Sedef hastalığının tekrarlayan ve kişilerin ciltlerinde pullu kızarık döküntülerle seyreden bir hastalık olduğunu anlatan Örem, şöyle devam etti:
"Bu hastalığın tedavisi yok ve ömür boyu sürüyor. Stresin de bu hastalık için etken bir faktör olduğu söyleniyor. Bu hastalık aktif olarak yaşanmaya başlanınca vücudumuzda buna karşı inflamatuar gerçekleşiyor. Bu açıdan, bu inflamatuarı artıran, azaltan nedenler neler olabilir çerçevesinde değerlendirildi ve literatürde ileri sürülen bilgilerin ışığı altında vücudumuzda bulunan yağ asitlerinden omega 3 yağ asitlerinin düşük, omega 6 yağ asitlerinin yüksek olduğu durumda bu inflamasyonun biraz daha şiddetli olduğu ve ağır seyrettiği gözlemlendi. "
Aynı durumun sedef hastalarında da olabildiğinin çalışmada değerlendirildiğini vurgulayan Örem, "Hastaların ve sağlıklı kişilerin kan eritrositlerini laboratuvar ortamında izole ederek bu hücrelerin zarlarındaki omega 3 ve omega 6 yağ asitleriyle ileri düzey analitik sistemler kullanarak tayin ettik. Gördük ki gerçekten sedef hastalığı olan hastalardaki eritrositlerin zarlarında omega 3 ve 6 oranı sağlıklı kişilere göre düşük. Yine sedef hastalarında biyobelirteçlerin de yüksek olduğu ortaya çıktı." bilgisini aktardı.
"ÜLKEMİZDE OMEGA 3 AÇISINDAN EN ZENGİN KAYNAK ÇİNEKOPTUR"
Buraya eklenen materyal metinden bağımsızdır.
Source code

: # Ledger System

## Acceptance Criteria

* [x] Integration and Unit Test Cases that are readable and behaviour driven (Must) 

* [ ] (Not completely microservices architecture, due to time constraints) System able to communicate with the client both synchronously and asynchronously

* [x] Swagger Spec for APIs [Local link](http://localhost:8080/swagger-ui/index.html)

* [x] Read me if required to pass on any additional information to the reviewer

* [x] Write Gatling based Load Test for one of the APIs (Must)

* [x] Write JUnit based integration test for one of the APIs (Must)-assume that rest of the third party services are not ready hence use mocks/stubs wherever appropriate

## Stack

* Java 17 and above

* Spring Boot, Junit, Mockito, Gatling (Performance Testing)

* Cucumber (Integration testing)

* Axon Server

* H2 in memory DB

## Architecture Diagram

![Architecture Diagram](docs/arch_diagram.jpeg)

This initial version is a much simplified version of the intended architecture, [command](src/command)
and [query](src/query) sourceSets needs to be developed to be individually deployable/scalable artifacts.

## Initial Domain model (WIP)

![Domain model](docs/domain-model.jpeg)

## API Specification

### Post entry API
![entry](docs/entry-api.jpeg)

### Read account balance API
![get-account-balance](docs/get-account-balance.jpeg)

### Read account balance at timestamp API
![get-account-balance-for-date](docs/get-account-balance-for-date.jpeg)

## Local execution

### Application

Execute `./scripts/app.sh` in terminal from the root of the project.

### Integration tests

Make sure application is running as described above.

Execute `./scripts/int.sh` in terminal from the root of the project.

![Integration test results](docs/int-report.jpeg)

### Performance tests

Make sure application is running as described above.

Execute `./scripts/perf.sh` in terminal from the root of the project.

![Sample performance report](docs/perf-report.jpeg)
Örem, düşük omega 3, omega 6 oranı ile inflamasyon belirteçleri arasında bir ilişki olup olmadığına da baktıklarını anlatarak, şunları kaydetti:
"Orada da ciddi bir ilişki tespit edildi. Hipotezimizi destekleyen bir sonuç oldu. Yaptığımız klinik çalışmada sedef hastalarının sağlıklı kişilere göre omega 3 yağ asidi açısından fakir olduklarını belirledik. Kişilerde yağ asitlerinden omega 3 ile 6 düşük olması istenmeyen bir durum olup daha fazla inflamasyon ürünlerinin oluşmasına neden olmaktadır. Tekrarlayan cilt kabuklanmaları ve inflamasyonla karakterize olan sedef hastaları da böyle bir durumla karşı karşıyadırlar. Bu nedenle omega 3 yağ asitlerinden zengin gıdaların tüketilmesi hastalık tablosunun hafifletilmesinde önemli olabilir."
Örem, en zengin omega 3 kaynağının kırmızı somon olduğuna işaret ederek, "Somon derin denizlerden elde edilip, ülkemize ithal ediliyor. Ülkemizde omega 3 açısından en zengin kaynak çinekoptur ve oldukça yaygındır. Sedef hastaları için tüketilmesi önemlidir. Ülkemizde yaygın bulunması ve mevsim olarak uygun olması nedeniyle başta çinakop olmak üzere lüfer, hamsi, istavrit gibi omega 3'ten zengin balıkların tüketilmesinin sedef hastaları için önemli olduğunu düşünüyoruz." dedi.
Örem, çalışmalarının devam ettiğini belirtti.